By Ramona Boyle
BE: What has it been like for you to work with the Strathcona Regional District? Is it what you expected?
Robyn: It’s been a lot of listening and learning about issues in various areas of our community. Folks have been asking me a lot of questions. If I haven’t known an answer, it’s been a great opportunity for me to be able to learn and share that answer with the bigger community as well as with the folks who are asking the question. There’s also lots of reading and writing. Is it what I expected? I expected a big learning curve, and there is one. So, yes, it is what I imagined it would be.
BE: As someone new to local politics, how have you found the system? Robyn: Well, in my first 8 weeks I’ve learned that the pace of time is different within the Strathcona Regional District; things are not speedy.
BE: Why do you think that is?
Robyn: Everything that the Strathcona Regional District does, they’re following procedure. The Community Charter and the Local Government Act are there to make sure everything is being done properly.

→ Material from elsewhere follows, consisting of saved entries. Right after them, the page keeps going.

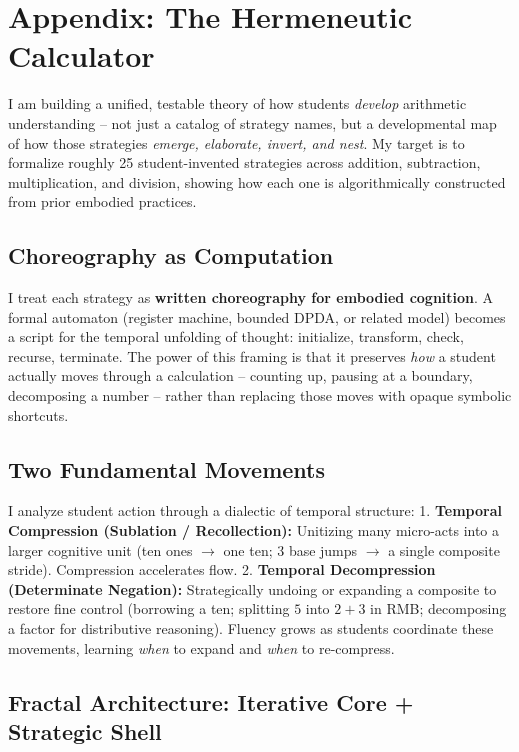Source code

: \documentclass[12pt]{book}
\begin{document}
\printbibliography[heading=subbibliography]


\section{Appendix: The Hermeneutic Calculator}

I am building a unified, testable theory of how students \emph{develop}
arithmetic understanding -- not just a catalog of strategy names, but a
developmental map of how those strategies \emph{emerge, elaborate,
invert, and nest}. My target is to formalize roughly 25 student-invented
strategies across addition, subtraction, multiplication, and division,
showing how each one is algorithmically constructed from prior embodied
practices.

\subsection{Choreography as
Computation}\label{choreography-as-computation}

I treat each strategy as \textbf{written choreography for embodied
cognition}. A formal automaton (register machine, bounded DPDA, or
related model) becomes a script for the temporal unfolding of thought:
initialize, transform, check, recurse, terminate. The power of this
framing is that it preserves \emph{how} a student actually moves through
a calculation -- counting up, pausing at a boundary, decomposing a
number -- rather than replacing those moves with opaque symbolic
shortcuts.

\subsection{Two Fundamental Movements}\label{two-fundamental-movements}

I analyze student action through a dialectic of temporal structure: 1.
\textbf{Temporal Compression (Sublation / Recollection):} Unitizing many
micro-acts into a larger cognitive unit (ten ones \(\to\) one ten; 3
base jumps \(\to\) a single composite stride). Compression accelerates
flow. 2. \textbf{Temporal Decompression (Determinate Negation):}
Strategically undoing or expanding a composite to restore fine control
(borrowing a ten; splitting \(5\) into \(2+3\) in RMB; decomposing a
factor for distributive reasoning). Fluency grows as students coordinate
these movements, learning \emph{when} to expand and \emph{when} to
re-compress.

\subsection{Fractal Architecture: Iterative Core + Strategic
Shell}\label{fractal-architecture-iterative-core-strategic-shell}
\end{document}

BE: I guess that begs the question, now that you’re there, are you happy you put your name forward to serve as Area C’s Director?
Robyn: Yes, I am, for sure. There’s latitude within the role to focus on the things that I think are important and I’m happy for that opportunity
BE: What are your priorities? What are the things that you really care about that you want to do something about?
Robyn: Well, housing is an issue which affects so many folks; making moves towards housing solutions on Quadra Island is something I’m focused on. I’ve planned a first meeting with Islanders who want to work on housing solutions, I’m really stoked that there are people who want to put energy into this. Finding solutions and funding is going to be a team effort. We’re having our first meeting January 20th. Anyone who wants to be involved is welcome; please get in touch with me for meeting details.
BE: Aside from the important issue of housing, what else are you hoping to work on?
Robyn: I’d really like the walking path along Harper Road completed. It’s one of our busiest roads and it’s a significant safety issue. The sticky point with this project currently is landowner permission. There is an easement for the Quathiaski Cove sewer line, but a separate easement must be acquired for a pedestrian pathway. I’m working with Regional District staff on this and I’m very hopeful that the property owner will see community value in allowing a path to cross the front of their property.
BE: Would this be the same issue with the creation of bicycle/pedestrian paths along West Rd or Heriot Bay Rd.?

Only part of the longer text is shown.